In the first few weeks of any new year, there is a ritual among nonprofit organizations that is as regular as the changing of the guards at Buckingham Palace. Boards of directors come together to map out the year ahead, review budgets, and welcome their newly elected members. Typically, new members have been selected because of their potential fundraising abilities or their expertise in a particular field. It is the board’s hope that the new director will bring a fresh perspective and help further the organization’s mission. But as power is transferred from the old directors to the new, it is important for the newcomers to fully understand the responsibilities behind the roles they are accepting—i.e., how to effectively guard their posts.
There are three basic principles of nonprofit corporate law that can help serve as a moral compass and govern the decisions of a board member throughout his or her term.
- Duty of care. Duty of care refers to a board member’s responsibility to act in the same manner that any other “reasonable” person might act in the same circumstances. It implies that a person must make decisions in good faith and use rational judgment. This can also include taking precautions to avoid any reasonably foreseeable harm that might come to others or to the organization.
- Duty of loyalty. Board members have a duty of loyalty, or a responsibility to always act in the best interest of the organization without any conflicts of interest.
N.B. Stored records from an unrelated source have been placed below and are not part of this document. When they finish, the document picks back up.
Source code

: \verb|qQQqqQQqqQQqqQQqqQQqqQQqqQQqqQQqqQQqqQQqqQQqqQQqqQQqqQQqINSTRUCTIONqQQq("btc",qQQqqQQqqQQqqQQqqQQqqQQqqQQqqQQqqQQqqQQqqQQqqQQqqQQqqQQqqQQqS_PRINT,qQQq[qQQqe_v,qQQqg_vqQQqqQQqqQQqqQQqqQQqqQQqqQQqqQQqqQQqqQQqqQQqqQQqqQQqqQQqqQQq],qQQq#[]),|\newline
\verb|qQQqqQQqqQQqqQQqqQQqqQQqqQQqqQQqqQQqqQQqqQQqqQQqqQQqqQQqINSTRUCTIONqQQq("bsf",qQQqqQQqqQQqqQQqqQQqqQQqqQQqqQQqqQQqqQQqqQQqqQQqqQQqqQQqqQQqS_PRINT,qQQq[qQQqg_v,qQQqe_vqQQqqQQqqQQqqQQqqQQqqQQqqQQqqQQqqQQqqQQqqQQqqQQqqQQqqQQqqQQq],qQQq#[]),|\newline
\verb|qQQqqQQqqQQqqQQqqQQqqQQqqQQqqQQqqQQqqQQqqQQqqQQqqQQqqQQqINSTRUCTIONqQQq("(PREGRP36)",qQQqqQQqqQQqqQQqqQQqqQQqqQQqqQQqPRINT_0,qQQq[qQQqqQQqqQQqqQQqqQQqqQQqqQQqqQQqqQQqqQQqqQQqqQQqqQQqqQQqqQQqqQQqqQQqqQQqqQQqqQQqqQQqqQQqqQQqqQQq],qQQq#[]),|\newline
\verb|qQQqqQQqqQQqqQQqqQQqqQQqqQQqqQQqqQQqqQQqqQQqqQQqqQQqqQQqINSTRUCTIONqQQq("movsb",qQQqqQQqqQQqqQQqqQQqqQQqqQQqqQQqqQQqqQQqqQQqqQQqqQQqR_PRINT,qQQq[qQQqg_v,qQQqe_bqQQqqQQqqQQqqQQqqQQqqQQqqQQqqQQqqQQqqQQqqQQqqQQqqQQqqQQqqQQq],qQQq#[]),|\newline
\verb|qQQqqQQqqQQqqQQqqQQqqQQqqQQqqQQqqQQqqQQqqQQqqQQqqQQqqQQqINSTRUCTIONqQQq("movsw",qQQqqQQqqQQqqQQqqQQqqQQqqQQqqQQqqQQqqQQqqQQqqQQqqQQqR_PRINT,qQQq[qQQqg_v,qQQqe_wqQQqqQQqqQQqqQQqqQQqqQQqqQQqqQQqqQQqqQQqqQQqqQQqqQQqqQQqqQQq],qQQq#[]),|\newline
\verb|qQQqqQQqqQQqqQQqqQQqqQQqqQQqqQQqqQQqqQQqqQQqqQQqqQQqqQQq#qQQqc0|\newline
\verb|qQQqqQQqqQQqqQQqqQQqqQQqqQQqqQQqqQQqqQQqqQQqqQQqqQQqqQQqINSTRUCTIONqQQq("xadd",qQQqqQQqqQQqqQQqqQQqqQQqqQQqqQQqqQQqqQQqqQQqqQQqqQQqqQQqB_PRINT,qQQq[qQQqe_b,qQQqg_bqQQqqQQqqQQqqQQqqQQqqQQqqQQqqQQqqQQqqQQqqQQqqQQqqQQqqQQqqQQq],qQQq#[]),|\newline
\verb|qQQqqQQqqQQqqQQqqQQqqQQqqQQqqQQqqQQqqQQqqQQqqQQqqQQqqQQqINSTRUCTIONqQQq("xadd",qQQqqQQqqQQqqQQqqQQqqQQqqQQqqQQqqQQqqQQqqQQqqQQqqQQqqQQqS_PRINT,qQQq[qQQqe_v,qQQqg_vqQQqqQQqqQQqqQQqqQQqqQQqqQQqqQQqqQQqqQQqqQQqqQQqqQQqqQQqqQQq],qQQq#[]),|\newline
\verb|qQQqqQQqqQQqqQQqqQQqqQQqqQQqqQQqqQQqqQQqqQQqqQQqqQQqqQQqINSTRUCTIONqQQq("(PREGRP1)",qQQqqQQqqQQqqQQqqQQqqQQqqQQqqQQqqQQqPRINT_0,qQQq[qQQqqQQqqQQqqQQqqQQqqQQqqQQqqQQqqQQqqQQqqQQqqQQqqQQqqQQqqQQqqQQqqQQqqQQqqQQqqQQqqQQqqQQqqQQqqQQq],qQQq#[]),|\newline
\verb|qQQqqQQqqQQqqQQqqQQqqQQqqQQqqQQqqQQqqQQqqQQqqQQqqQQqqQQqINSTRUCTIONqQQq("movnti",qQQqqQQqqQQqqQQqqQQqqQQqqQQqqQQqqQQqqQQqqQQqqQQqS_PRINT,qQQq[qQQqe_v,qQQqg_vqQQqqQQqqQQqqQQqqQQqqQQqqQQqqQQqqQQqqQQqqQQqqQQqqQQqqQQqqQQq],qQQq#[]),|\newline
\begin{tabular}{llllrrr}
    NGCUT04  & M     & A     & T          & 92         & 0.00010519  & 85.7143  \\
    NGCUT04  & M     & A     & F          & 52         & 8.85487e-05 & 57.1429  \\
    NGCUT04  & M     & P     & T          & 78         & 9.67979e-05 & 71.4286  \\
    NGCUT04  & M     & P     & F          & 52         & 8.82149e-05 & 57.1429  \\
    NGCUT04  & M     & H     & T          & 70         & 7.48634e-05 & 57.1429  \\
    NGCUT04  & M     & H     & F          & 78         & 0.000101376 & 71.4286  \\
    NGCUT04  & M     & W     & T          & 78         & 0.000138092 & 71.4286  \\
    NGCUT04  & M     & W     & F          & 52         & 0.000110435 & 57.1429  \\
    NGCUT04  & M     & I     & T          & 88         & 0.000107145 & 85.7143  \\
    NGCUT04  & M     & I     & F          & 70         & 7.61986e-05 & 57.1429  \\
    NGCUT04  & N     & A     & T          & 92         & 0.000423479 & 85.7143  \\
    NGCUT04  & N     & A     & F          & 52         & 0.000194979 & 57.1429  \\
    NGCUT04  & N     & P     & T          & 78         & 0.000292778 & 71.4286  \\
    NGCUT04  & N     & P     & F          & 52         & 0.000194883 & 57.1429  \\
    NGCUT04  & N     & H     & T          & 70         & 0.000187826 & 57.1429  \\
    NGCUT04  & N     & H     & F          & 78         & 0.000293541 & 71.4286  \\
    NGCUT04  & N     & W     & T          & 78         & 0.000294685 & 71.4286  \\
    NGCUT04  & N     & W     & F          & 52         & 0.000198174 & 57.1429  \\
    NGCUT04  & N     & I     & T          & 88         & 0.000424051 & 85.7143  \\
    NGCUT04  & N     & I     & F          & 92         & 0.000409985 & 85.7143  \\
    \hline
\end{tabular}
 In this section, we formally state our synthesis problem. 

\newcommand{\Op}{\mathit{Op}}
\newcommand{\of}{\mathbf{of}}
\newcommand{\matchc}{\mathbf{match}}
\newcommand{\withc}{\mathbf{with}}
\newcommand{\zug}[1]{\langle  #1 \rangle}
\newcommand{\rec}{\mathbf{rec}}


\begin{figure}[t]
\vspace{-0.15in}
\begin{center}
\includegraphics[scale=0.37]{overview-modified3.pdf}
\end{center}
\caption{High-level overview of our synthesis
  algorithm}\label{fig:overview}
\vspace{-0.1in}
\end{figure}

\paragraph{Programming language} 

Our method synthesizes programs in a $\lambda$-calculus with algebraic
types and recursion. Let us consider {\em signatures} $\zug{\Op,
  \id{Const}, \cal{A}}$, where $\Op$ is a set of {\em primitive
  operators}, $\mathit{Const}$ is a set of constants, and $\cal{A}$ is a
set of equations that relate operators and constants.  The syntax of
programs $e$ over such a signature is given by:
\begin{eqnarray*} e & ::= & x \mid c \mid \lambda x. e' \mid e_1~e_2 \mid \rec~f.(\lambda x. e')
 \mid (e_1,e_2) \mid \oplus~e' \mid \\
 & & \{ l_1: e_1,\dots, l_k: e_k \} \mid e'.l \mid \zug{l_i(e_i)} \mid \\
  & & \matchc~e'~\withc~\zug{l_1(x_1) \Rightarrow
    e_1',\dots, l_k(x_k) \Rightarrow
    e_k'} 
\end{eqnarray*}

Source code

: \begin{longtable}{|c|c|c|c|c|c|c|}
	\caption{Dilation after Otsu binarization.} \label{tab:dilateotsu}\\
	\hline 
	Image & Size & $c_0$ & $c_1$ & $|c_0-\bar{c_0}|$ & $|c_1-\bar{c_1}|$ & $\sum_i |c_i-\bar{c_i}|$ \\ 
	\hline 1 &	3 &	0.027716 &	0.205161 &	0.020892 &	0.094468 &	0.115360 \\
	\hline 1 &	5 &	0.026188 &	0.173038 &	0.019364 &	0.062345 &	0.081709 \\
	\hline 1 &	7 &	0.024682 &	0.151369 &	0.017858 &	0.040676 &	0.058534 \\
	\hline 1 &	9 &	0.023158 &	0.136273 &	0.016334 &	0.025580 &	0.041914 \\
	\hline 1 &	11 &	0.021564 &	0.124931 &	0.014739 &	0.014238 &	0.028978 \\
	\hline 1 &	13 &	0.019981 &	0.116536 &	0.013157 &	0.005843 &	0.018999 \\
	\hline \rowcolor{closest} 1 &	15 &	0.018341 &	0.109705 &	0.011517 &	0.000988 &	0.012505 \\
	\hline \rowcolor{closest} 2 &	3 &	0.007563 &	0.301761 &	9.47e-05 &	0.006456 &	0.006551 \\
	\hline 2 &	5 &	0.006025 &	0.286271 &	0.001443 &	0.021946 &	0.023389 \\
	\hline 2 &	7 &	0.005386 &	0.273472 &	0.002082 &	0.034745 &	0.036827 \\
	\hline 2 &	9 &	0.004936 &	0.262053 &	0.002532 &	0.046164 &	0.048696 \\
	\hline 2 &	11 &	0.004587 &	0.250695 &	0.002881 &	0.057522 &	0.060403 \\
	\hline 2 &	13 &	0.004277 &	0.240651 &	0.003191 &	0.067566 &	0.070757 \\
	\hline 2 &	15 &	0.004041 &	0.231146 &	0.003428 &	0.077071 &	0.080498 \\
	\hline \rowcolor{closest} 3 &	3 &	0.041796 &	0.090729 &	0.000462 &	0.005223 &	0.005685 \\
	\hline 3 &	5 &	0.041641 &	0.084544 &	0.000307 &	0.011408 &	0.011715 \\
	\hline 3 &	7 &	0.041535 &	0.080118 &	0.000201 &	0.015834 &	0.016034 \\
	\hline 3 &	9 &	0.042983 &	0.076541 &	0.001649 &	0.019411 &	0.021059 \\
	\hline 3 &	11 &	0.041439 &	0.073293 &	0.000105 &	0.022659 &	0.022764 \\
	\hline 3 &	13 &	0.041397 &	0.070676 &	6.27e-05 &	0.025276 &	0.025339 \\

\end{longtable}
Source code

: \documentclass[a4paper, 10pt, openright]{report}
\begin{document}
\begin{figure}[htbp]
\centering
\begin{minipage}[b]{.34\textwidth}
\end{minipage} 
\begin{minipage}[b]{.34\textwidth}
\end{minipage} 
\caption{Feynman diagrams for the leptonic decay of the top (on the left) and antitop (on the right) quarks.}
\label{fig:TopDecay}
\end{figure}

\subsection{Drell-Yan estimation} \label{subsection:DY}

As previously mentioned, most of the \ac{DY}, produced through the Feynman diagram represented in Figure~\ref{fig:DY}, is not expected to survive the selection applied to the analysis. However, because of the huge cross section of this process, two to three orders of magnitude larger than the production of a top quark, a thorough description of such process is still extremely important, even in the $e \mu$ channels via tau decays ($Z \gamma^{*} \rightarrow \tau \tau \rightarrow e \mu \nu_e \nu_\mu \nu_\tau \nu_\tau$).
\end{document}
This can become a gray area for many board members who own businesses or hold positions in companies that stand to gain from the activities of the nonprofit. It is always a best practice to make any potential conflicts of interest known to the board so that the appropriate approval processes can take place and there is never a perception of self-dealing.
- Duty of obedience. The duty of obedience refers to a board member’s obligation to remain faithful to the organization’s mission statement. Board members have been entrusted by their constituents to ensure that resources are being used to accomplish the organization’s stated goals and not being diverted to other purposes. The mission statement of any 501(c) organization can be found on their Form 1023.
The first meeting of a new year is an excellent time for boards to dust off their Form 1023 and make sure that all of their planned activities align with their original mission statement. It is also a time for reviewing the legal and fiduciary responsibilities of the board so that they can effectively guard and protect the organizations they serve—just like the guards at Buckingham Palace, but without the bearskin caps.